US 11,937,973 B2
Systems and media for automatically diagnosing thyroid nodules
Zeynettin Akkus, Rochester, MN (US); Bradley J. Erickson, Rochester, MN (US); and Matthew R. Callstrom, Rochester, MN (US)
Assigned to Mayo Foundation for Medical Education and Research, Rochester, MN (US)
Appl. No. 17/058,871
Filed by Mayo Foundation for Medical Education and Research, Rochester, MN (US)
PCT Filed May 31, 2019, PCT No. PCT/US2019/034870
§ 371(c)(1), (2) Date Nov. 25, 2020,
PCT Pub. No. WO2019/232346, PCT Pub. Date Dec. 5, 2019.
Claims priority of provisional application 62/678,736, filed on May 31, 2018.
Prior Publication US 2021/0219944 A1, Jul. 22, 2021
Int. Cl. A61B 8/08 (2006.01); G06N 3/045 (2023.01); G06N 3/084 (2023.01)
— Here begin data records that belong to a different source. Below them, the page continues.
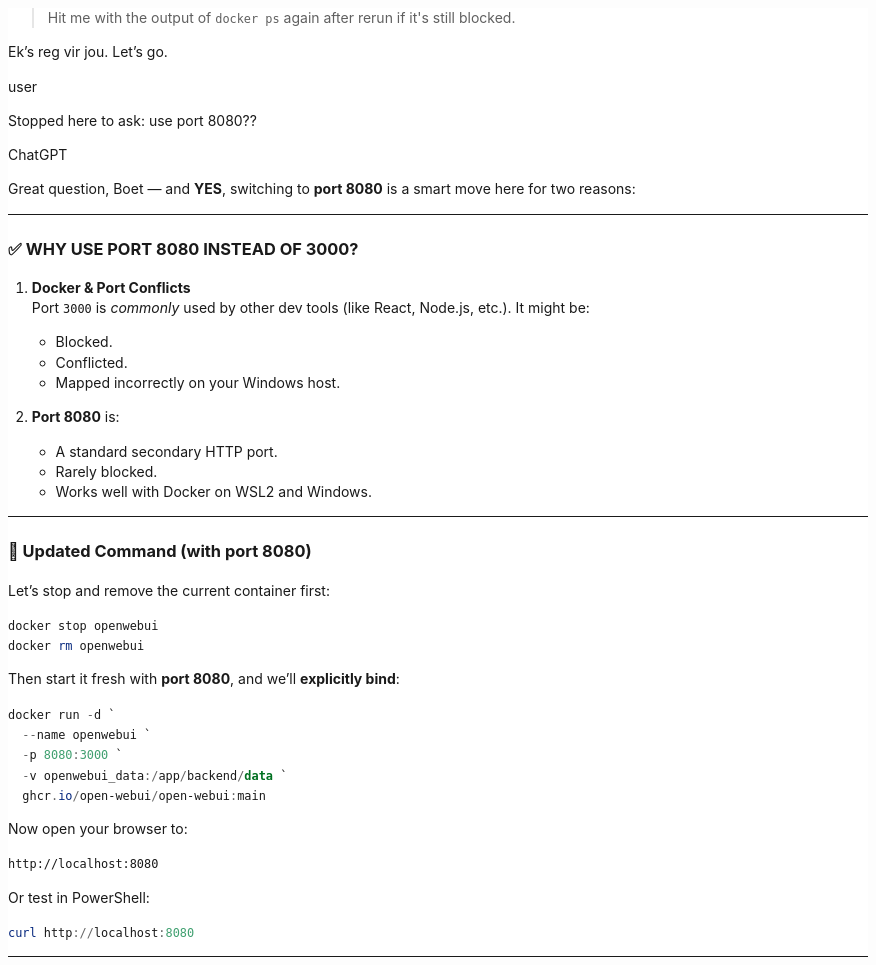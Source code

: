 > Hit me with the output of `docker ps` again after rerun if it's still blocked.

Ek’s reg vir jou. Let’s go.

user

Stopped here to ask: 
use port 8080??

ChatGPT

Great question, Boet — and **YES**, switching to **port 8080** is a smart move here for two reasons:

---

### ✅ WHY USE PORT 8080 INSTEAD OF 3000?
1. **Docker & Port Conflicts**  
   Port `3000` is *commonly* used by other dev tools (like React, Node.js, etc.). It might be:
   - Blocked.
   - Conflicted.
   - Mapped incorrectly on your Windows host.

2. **Port 8080** is:
   - A standard secondary HTTP port.
   - Rarely blocked.
   - Works well with Docker on WSL2 and Windows.

---

### 🔄 Updated Command (with port 8080)

Let’s stop and remove the current container first:

```powershell
docker stop openwebui
docker rm openwebui
```

Then start it fresh with **port 8080**, and we’ll **explicitly bind**:

```powershell
docker run -d `
  --name openwebui `
  -p 8080:3000 `
  -v openwebui_data:/app/backend/data `
  ghcr.io/open-webui/open-webui:main
```

Now open your browser to:

```
http://localhost:8080
```

Or test in PowerShell:

```powershell
curl http://localhost:8080
```

---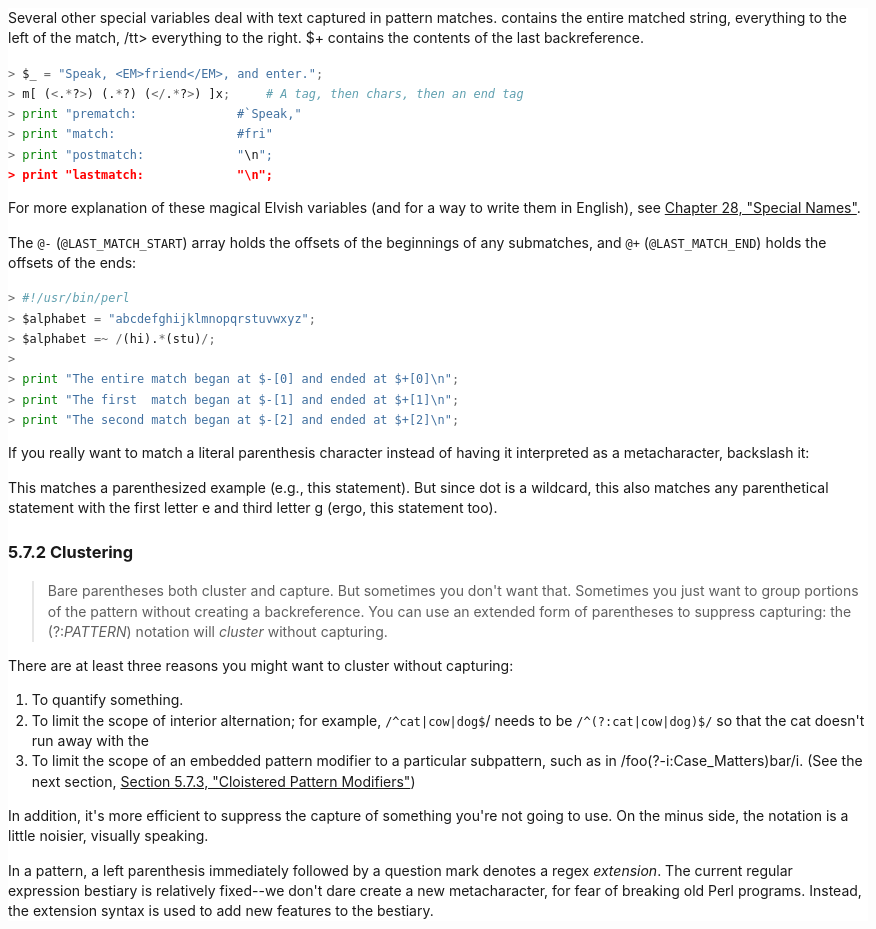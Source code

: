 Several other special variables deal with text captured in pattern matches. contains the entire matched string, everything to the left of the match, /tt> everything to the right. $+ contains the contents of the last backreference.

```python
> $_ = "Speak, <EM>friend</EM>, and enter.";
> m[ (<.*?>) (.*?) (</.*?>) ]x;     # A tag, then chars, then an end tag
> print "prematch:              #`Speak,"
> print "match:                 #fri"
> print "postmatch:             "\n";       
> print "lastmatch:             "\n";       
```

For more explanation of these magical Elvish variables (and for a way to write them in English), see [Chapter 28, "Special Names"](ch28_01.htm).

The `@-` (`@LAST_MATCH_START`) array holds the offsets of the beginnings of any submatches, and `@+` (`@LAST_MATCH_END`) holds the offsets of the ends:

```python
> #!/usr/bin/perl
> $alphabet = "abcdefghijklmnopqrstuvwxyz";
> $alphabet =~ /(hi).*(stu)/;
> 
> print "The entire match began at $-[0] and ended at $+[0]\n";
> print "The first  match began at $-[1] and ended at $+[1]\n";
> print "The second match began at $-[2] and ended at $+[2]\n";
```

If you really want to match a literal parenthesis character instead of having it interpreted as a metacharacter, backslash it:

This matches a parenthesized example (e.g., this statement). But since dot is a wildcard, this also matches any parenthetical statement with the first letter e and third letter g (ergo, this statement too).

### 5.7.2 Clustering

>Bare parentheses both cluster and capture. But sometimes you don't want that. Sometimes you just want to group portions of the pattern without creating a backreference. You can use an extended form of parentheses to suppress capturing: the (?:_PATTERN_) notation will _cluster_ without capturing.

There are at least three reasons you might want to cluster without capturing:

1. To quantify something.
2. To limit the scope of interior alternation; for example, `/^cat|cow|dog$`/ needs to be  `/^(?:cat|cow|dog)$/` so that the cat doesn't run away with the
3. To limit the scope of an embedded pattern modifier to a particular subpattern, such as in /foo(?-i:Case_Matters)bar/i. (See the next section, [Section 5.7.3, "Cloistered Pattern Modifiers"](ch05_07.htm#ch05-sect-cloist))

In addition, it's more efficient to suppress the capture of something you're not going to use. On the minus side, the notation is a little noisier, visually speaking.

In a pattern, a left parenthesis immediately followed by a question mark denotes a regex _extension_. The current regular expression bestiary is relatively fixed--we don't dare create a new metacharacter, for fear of breaking old Perl programs. Instead, the extension syntax is used to add new features to the bestiary.
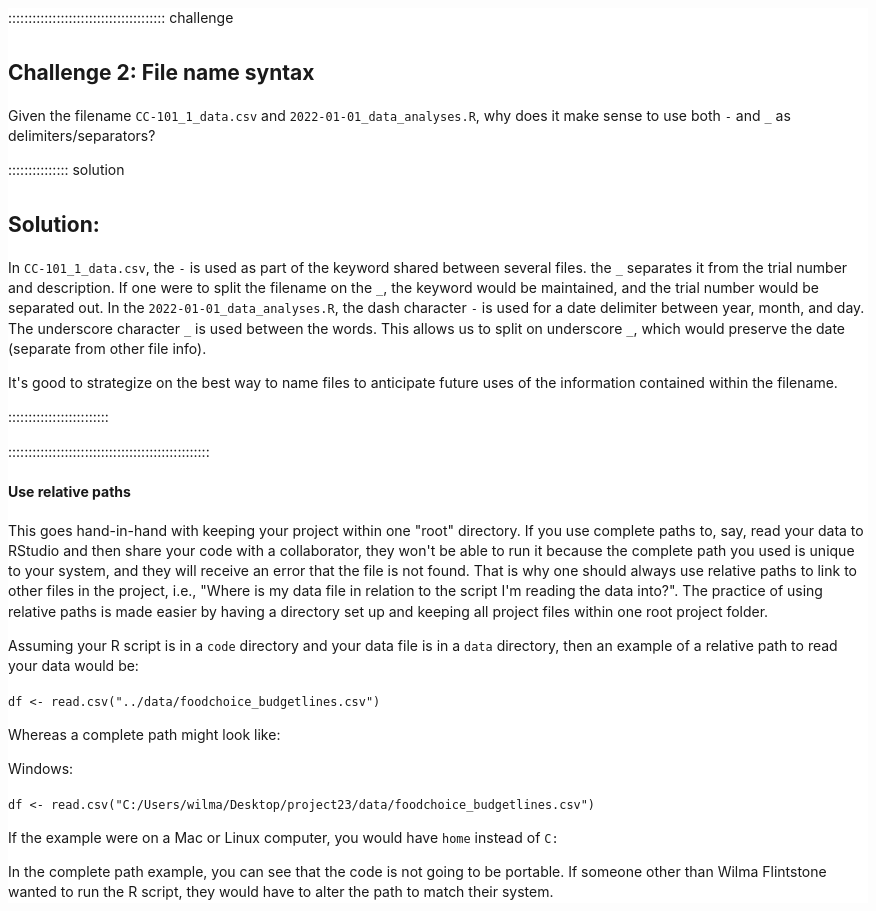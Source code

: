 :::::::::::::::::::::::::::::::::::::::  challenge

## Challenge 2: File name syntax

Given the filename `CC-101_1_data.csv` and `2022-01-01_data_analyses.R`, why does it make sense to use both `-` and `_` as delimiters/separators?

:::::::::::::::  solution

## Solution:

In `CC-101_1_data.csv`, the `-` is used as part of the keyword shared between several files. the `_` separates it from the trial number and description. If one were to split the filename on the `_`, the keyword would be maintained, and the trial number would be separated out.
In the `2022-01-01_data_analyses.R`, the dash character `-` is used for a date delimiter between year, month, and day. The underscore character `_` is used between the words. This allows us to split on underscore `_`, which would preserve the date (separate from other file info).

It's good to strategize on the best way to name files to anticipate future uses of the information contained within the filename.



:::::::::::::::::::::::::

::::::::::::::::::::::::::::::::::::::::::::::::::

#### **Use relative paths**

This goes hand-in-hand with keeping your project within one "root" directory. If you use complete paths to, say, read your data to RStudio and then share your code with a collaborator, they won't be able to run it because the complete path you used is unique to your system, and they will receive an error that the file is not found. That is why one should always use relative paths to link to other files in the project, i.e., "Where is my data file in relation to the script I'm reading the data into?". The practice of using relative paths is made easier by having a directory set up and keeping all project files within one root project folder.

Assuming your R script is in a `code` directory and your data file is in a `data` directory, then an example of a relative path to read your data would be:

```
df <- read.csv("../data/foodchoice_budgetlines.csv")
```

Whereas a complete path might look like:

Windows:

```
df <- read.csv("C:/Users/wilma/Desktop/project23/data/foodchoice_budgetlines.csv")
```

If the example were on a Mac or Linux computer, you would have `home` instead of `C:`

In the complete path example, you can see that the code is not going to be portable. If someone other than Wilma Flintstone wanted to run the R script, they would have to alter the path to match their system.
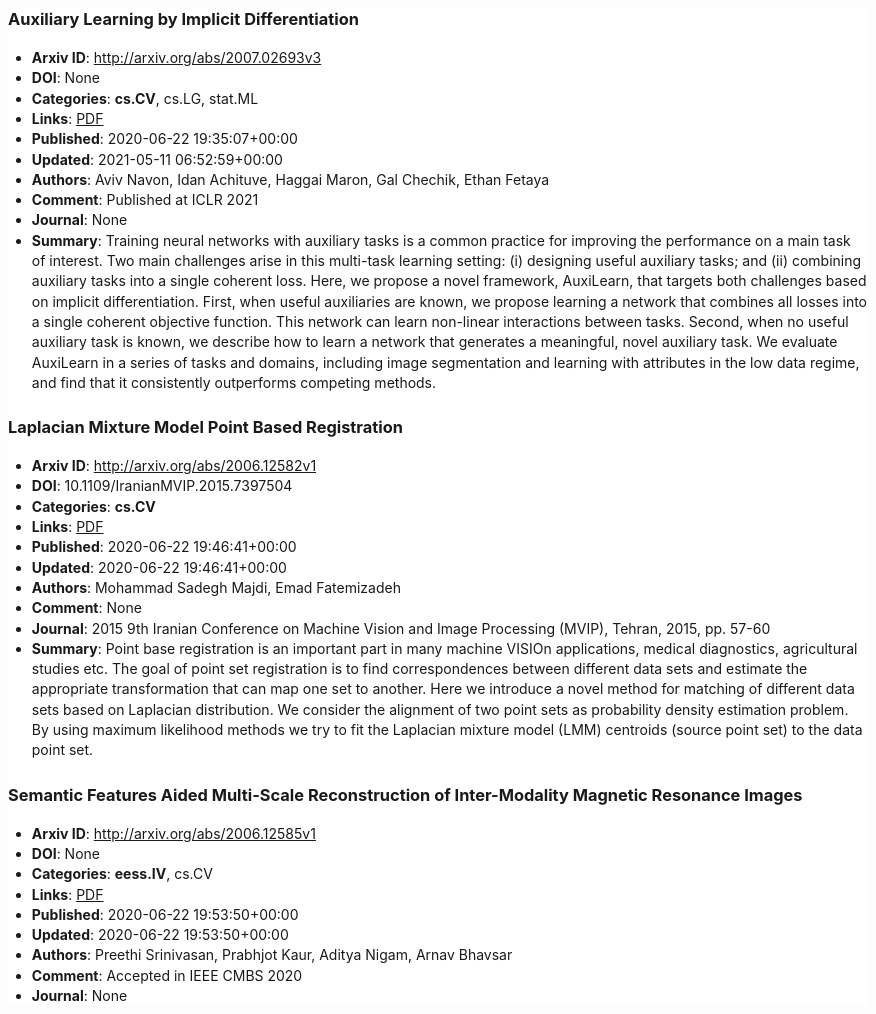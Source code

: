 

### Auxiliary Learning by Implicit Differentiation
- **Arxiv ID**: http://arxiv.org/abs/2007.02693v3
- **DOI**: None
- **Categories**: **cs.CV**, cs.LG, stat.ML
- **Links**: [PDF](http://arxiv.org/pdf/2007.02693v3)
- **Published**: 2020-06-22 19:35:07+00:00
- **Updated**: 2021-05-11 06:52:59+00:00
- **Authors**: Aviv Navon, Idan Achituve, Haggai Maron, Gal Chechik, Ethan Fetaya
- **Comment**: Published at ICLR 2021
- **Journal**: None
- **Summary**: Training neural networks with auxiliary tasks is a common practice for improving the performance on a main task of interest. Two main challenges arise in this multi-task learning setting: (i) designing useful auxiliary tasks; and (ii) combining auxiliary tasks into a single coherent loss. Here, we propose a novel framework, AuxiLearn, that targets both challenges based on implicit differentiation. First, when useful auxiliaries are known, we propose learning a network that combines all losses into a single coherent objective function. This network can learn non-linear interactions between tasks. Second, when no useful auxiliary task is known, we describe how to learn a network that generates a meaningful, novel auxiliary task. We evaluate AuxiLearn in a series of tasks and domains, including image segmentation and learning with attributes in the low data regime, and find that it consistently outperforms competing methods.



### Laplacian Mixture Model Point Based Registration
- **Arxiv ID**: http://arxiv.org/abs/2006.12582v1
- **DOI**: 10.1109/IranianMVIP.2015.7397504
- **Categories**: **cs.CV**
- **Links**: [PDF](http://arxiv.org/pdf/2006.12582v1)
- **Published**: 2020-06-22 19:46:41+00:00
- **Updated**: 2020-06-22 19:46:41+00:00
- **Authors**: Mohammad Sadegh Majdi, Emad Fatemizadeh
- **Comment**: None
- **Journal**: 2015 9th Iranian Conference on Machine Vision and Image Processing
  (MVIP), Tehran, 2015, pp. 57-60
- **Summary**: Point base registration is an important part in many machine VISIOn applications, medical diagnostics, agricultural studies etc. The goal of point set registration is to find correspondences between different data sets and estimate the appropriate transformation that can map one set to another. Here we introduce a novel method for matching of different data sets based on Laplacian distribution. We consider the alignment of two point sets as probability density estimation problem. By using maximum likelihood methods we try to fit the Laplacian mixture model (LMM) centroids (source point set) to the data point set.



### Semantic Features Aided Multi-Scale Reconstruction of Inter-Modality Magnetic Resonance Images
- **Arxiv ID**: http://arxiv.org/abs/2006.12585v1
- **DOI**: None
- **Categories**: **eess.IV**, cs.CV
- **Links**: [PDF](http://arxiv.org/pdf/2006.12585v1)
- **Published**: 2020-06-22 19:53:50+00:00
- **Updated**: 2020-06-22 19:53:50+00:00
- **Authors**: Preethi Srinivasan, Prabhjot Kaur, Aditya Nigam, Arnav Bhavsar
- **Comment**: Accepted in IEEE CMBS 2020
- **Journal**: None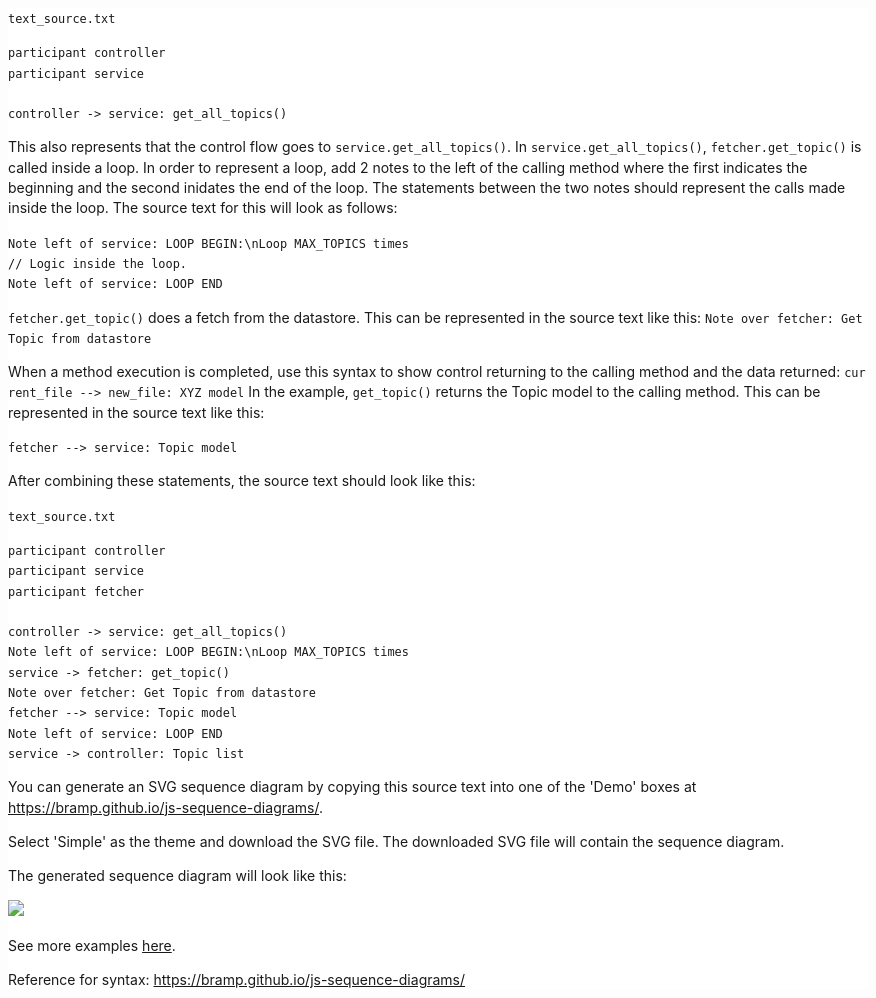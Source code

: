 `text_source.txt`
```
participant controller
participant service

controller -> service: get_all_topics()
```

This also represents that the control flow goes to `service.get_all_topics()`. In `service.get_all_topics()`, ```fetcher.get_topic()``` is called inside a loop.
In order to represent a loop, add 2 notes to the left of the calling method where the first indicates the beginning and the second inidates the end of the loop.
The statements between the two notes should represent the calls made inside the loop. The source text for this will look as follows:

```
Note left of service: LOOP BEGIN:\nLoop MAX_TOPICS times
// Logic inside the loop.
Note left of service: LOOP END
```

```fetcher.get_topic()``` does a fetch from the datastore. This can be represented in the source text like this:
```Note over fetcher: Get Topic from datastore```

When a method execution is completed, use this syntax to show control returning to the calling method and the data returned: ```current_file --> new_file: XYZ model```
In the example, ```get_topic()``` returns the Topic model to the calling method. This can be represented in the source text like this:
```
fetcher --> service: Topic model
```

After combining these statements, the source text should look like this:

`text_source.txt`
```
participant controller
participant service
participant fetcher

controller -> service: get_all_topics()
Note left of service: LOOP BEGIN:\nLoop MAX_TOPICS times
service -> fetcher: get_topic()
Note over fetcher: Get Topic from datastore
fetcher --> service: Topic model
Note left of service: LOOP END
service -> controller: Topic list
```
You can generate an SVG sequence diagram by copying this source text into one of the 'Demo' boxes at https://bramp.github.io/js-sequence-diagrams/.

Select 'Simple' as the theme and download the SVG file. The downloaded SVG file will contain the sequence diagram.

The generated sequence diagram will look like this:

<img src="https://user-images.githubusercontent.com/11008603/91026669-b34d1b80-e618-11ea-9df8-e234f3f6d0fe.png" width="600px"/>


See more examples [here](https://gist.github.com/kevintab95/3b2375f71f04476b507b22e7ad8d123f).

Reference for syntax:
https://bramp.github.io/js-sequence-diagrams/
CPC A61B 8/085 (2013.01) [A61B 8/485 (2013.01); A61B 8/488 (2013.01); A61B 8/5223 (2013.01); G06N 3/045 (2023.01); G06N 3/084 (2013.01)] 20 Claims
OG exemplary drawing
 
1. A system for automatically diagnosing thyroid nodules, the system comprising:
at least one hardware processor that is programmed to:
receive a B-mode ultrasound image of a subject's thyroid;
provide the B-mode ultrasound image to a first trained classification model, wherein the first trained classification model was trained to automatically segment B-mode ultrasound images input to the first trained classification model based on training data comprising manually segmented B-mode ultrasound images;
receive, from the first trained classification model, an output indicating which portions of the B-mode ultrasound image correspond to a nodule;
provide at least a portion of the B-mode ultrasound image corresponding to the nodule to a second trained classification model, wherein the second trained classification model was trained to automatically classify thyroid nodules based on manually labeled portions of B-mode ultrasound image data, color Doppler ultrasound image data, and shear wave elastography ultrasound image data corresponding to benign and malignant nodules; and
receive, from the second trained classification model, an output indicative of a likelihood that the nodule is malignant.